By WI Web Staff
D.C. Del. Eleanor Holmes Norton on Friday praised the U.S. Senate for confirming seven judicial nominees to local D.C. courts.
Before Thursday’s confirmations, there were 14 vacancies out of 62 authorized judges in the D.C. Superior Court and two vacancies out of nine authorized judges in the D.C. Court of Appeals.
The confirmed Superior Court judges were Laura Crane, Veronica Sanchez, Carl Ross, Leslie Meek, Errol Arthur (magistrate judge), and Kendra Biggs and the court of appeals judge is Vijay Shankar.
“I thank Senate Majority Leader Chuck Schumer and Senate Committee on Homeland Security and Governmental Affairs Chairman Gary Peters for getting seven judicial nominees to the local D.C. courts confirmed last night,” she said. “However, the length of time it took to get them confirmed only reinforces the need for Congress to pass my bill that would eliminate the Senate confirmation requirement for local D.C. judges. The perpetual judicial vacancy crisis in the local D.C. courts harms public safety and access to justice. It is untenable.”

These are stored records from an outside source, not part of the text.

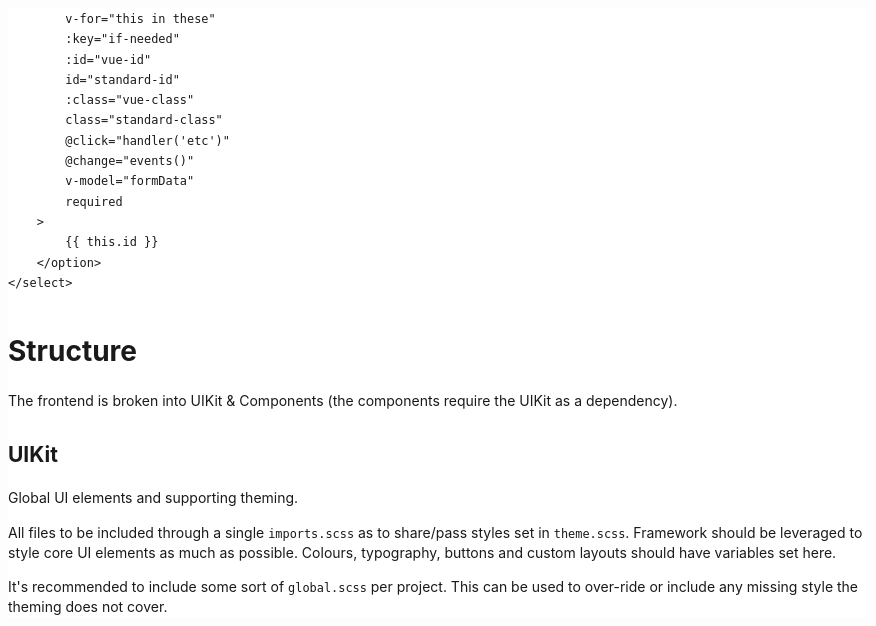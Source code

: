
 ```
		v-for="this in these"
		:key="if-needed"
		:id="vue-id"
		id="standard-id"
		:class="vue-class"
		class="standard-class"
		@click="handler('etc')"
		@change="events()"
		v-model="formData"
		required
	>
		{{ this.id }}
	</option>
</select>
```


#	Structure

The frontend is broken into UIKit & Components (the components require the UIKit as a dependency).


##  UIKit

Global UI elements and supporting theming.

All files to be included through a single `imports.scss` as to share/pass styles set in `theme.scss`.  Framework should be leveraged to style core UI elements as much as possible.  Colours, typography, buttons and custom layouts should have variables set here.

It's recommended to include some sort of `global.scss` per project.  This can be used to over-ride or include any missing style the theming does not cover.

In the District, the president selects local judges with the aid of the D.C. Judicial Nomination Commission. The president selects a nominee from one of the three candidates submitted by the commission.
The Senate must confirm those nominees. If the president doesn’t pick one of the appointed candidates within 60 days, the commission is mandated to appoint one of the candidates, subject to Senate confirmation.
In the past, local judges have been subject to the whims of both political parties in the Senate. Norton has a bill — the District of Columbia Courts Vacancy Act — that would eliminate the Senate confirmation requirement for local District judges.
Plus, the bill would allow judicial appointments to the local courts to undergo a 30-day congressional review period, unless a joint resolution disapproving an appointment is enacted into law during that period. Norton’s proposed process is similar to the one used by Congress to ratify District legislation.
Norton’s bill passed the House Committee on Oversight and Reform last year.